I am able to fetch the field names for most of the pdf files using pdfbox but i am not able to fetch fields income taxform. is it something restricted in that form.
though it contains multiple fields in the form, it is showing only one field.
This is the output:
topmostSubform[0].
my code:
PDDocumentCatalog docCatalog = pdfDocument.getDocumentCatalog();
PDAcroForm acroForm = docCatalog.getAcroForm();
List fields = acroForm.getFields();
@SuppressWarnings("rawtypes")
java.util.Iterator fieldsIter = fields.iterator();
System.out.println(new Integer(fields.size()).toString());
while( fieldsIter.hasNext())
{
PDField field = (PDField)fieldsIter.next();
System.out.println(field.getFullyQualifiedName());
System.out.println(field.getPartialName());
}
used in
public static void main(String[] args) throws IOException {
PDDocument pdDoc = null;
try {
pdDoc = PDDocument.load("income.pdf");
} catch (IOException e) {
// TODO Auto-generated catch block
e.printStackTrace();
}
Ggdfgdgdgf feilds = new Ggdfgdgdgf();
feilds.printFields(pdDoc);
}
The PDF in question is a hybrid AcroForm/XFA form. This means that it contains the form definition both in AcroForm and in XFA format.

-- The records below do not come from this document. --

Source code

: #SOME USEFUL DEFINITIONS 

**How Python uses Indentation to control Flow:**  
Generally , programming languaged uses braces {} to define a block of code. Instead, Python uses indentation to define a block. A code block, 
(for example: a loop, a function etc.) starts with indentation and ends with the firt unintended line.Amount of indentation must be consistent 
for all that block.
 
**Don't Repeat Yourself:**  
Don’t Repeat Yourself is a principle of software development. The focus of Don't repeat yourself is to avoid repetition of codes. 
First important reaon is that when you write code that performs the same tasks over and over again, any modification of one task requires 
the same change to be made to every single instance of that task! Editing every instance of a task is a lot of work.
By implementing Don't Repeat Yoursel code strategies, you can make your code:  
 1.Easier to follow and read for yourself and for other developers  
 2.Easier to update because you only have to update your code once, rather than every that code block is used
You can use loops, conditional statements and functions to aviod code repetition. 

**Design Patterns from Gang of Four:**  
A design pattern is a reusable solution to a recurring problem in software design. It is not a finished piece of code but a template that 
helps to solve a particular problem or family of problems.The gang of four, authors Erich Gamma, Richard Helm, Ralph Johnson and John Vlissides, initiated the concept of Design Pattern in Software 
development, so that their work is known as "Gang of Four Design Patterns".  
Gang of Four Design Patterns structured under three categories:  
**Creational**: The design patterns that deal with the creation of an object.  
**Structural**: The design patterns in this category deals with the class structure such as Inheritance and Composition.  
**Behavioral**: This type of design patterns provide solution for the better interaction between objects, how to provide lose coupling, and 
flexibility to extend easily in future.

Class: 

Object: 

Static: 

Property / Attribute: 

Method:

PDFBox primarily supports AcroForm (which is the PDF form technology presented in the PDF specification), but as both formats are present, PDFBox can at least inspect the AcroForm form definition.

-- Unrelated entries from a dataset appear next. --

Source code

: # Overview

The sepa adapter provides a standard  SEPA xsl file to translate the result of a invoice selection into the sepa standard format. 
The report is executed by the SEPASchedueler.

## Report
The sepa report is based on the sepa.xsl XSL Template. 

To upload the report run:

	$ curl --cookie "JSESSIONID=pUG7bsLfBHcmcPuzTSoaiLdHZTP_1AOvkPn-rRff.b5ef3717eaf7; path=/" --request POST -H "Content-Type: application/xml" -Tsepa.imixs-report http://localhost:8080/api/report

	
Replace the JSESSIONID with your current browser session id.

Your code ignores that AcroForm.getFields()
does not return all field definitions but merely the definitions of the root fields, cf. the JavaDoc comments:
/**
* This will return all of the documents root fields.
*
* A field might have children that are fields (non-terminal field) or does not
* have children which are fields (terminal fields).
*
* The fields within an AcroForm are organized in a tree structure. The documents root fields
* might either be terminal fields, non-terminal fields or a mixture of both. Non-terminal fields
* mark branches which contents can be retrieved using {@link PDNonTerminalField#getChildren()}.
*
* @return A list of the documents root fields.
*
*/
public List<PDField> getFields()
If you want to access all fields, you have to walk the form field tree, e.g. like this:
public void test() throws IOException
{
try ( InputStream resource = getClass().getResourceAsStream("f2290.pdf"))
{
PDDocument pdfDocument = PDDocument.load(resource);
PDDocumentCatalog docCatalog = pdfDocument.getDocumentCatalog();
PDAcroForm acroForm = docCatalog.getAcroForm();
List<PDField> fields = acroForm.getFields();
for (PDField field : fields)
{
list(field);
}
}
}
void list(PDField field)
{
System.out.println(field.getFullyQualifiedName());
System.out.println(field.getPartialName());
if (field instanceof PDNonTerminalField)
{
PDNonTerminalField nonTerminalField = (PDNonTerminalField) field;
for (PDField child : nonTerminalField.getChildren())
{
list(child);
}
}
}
This returns a huge list of fields for your document.
PS: You have not stated which PDFBox version you use. As currently PDFBox development clearly has begun recommending the use of the current 2.0.0 release candidates, I assumed in my answer that you use that version.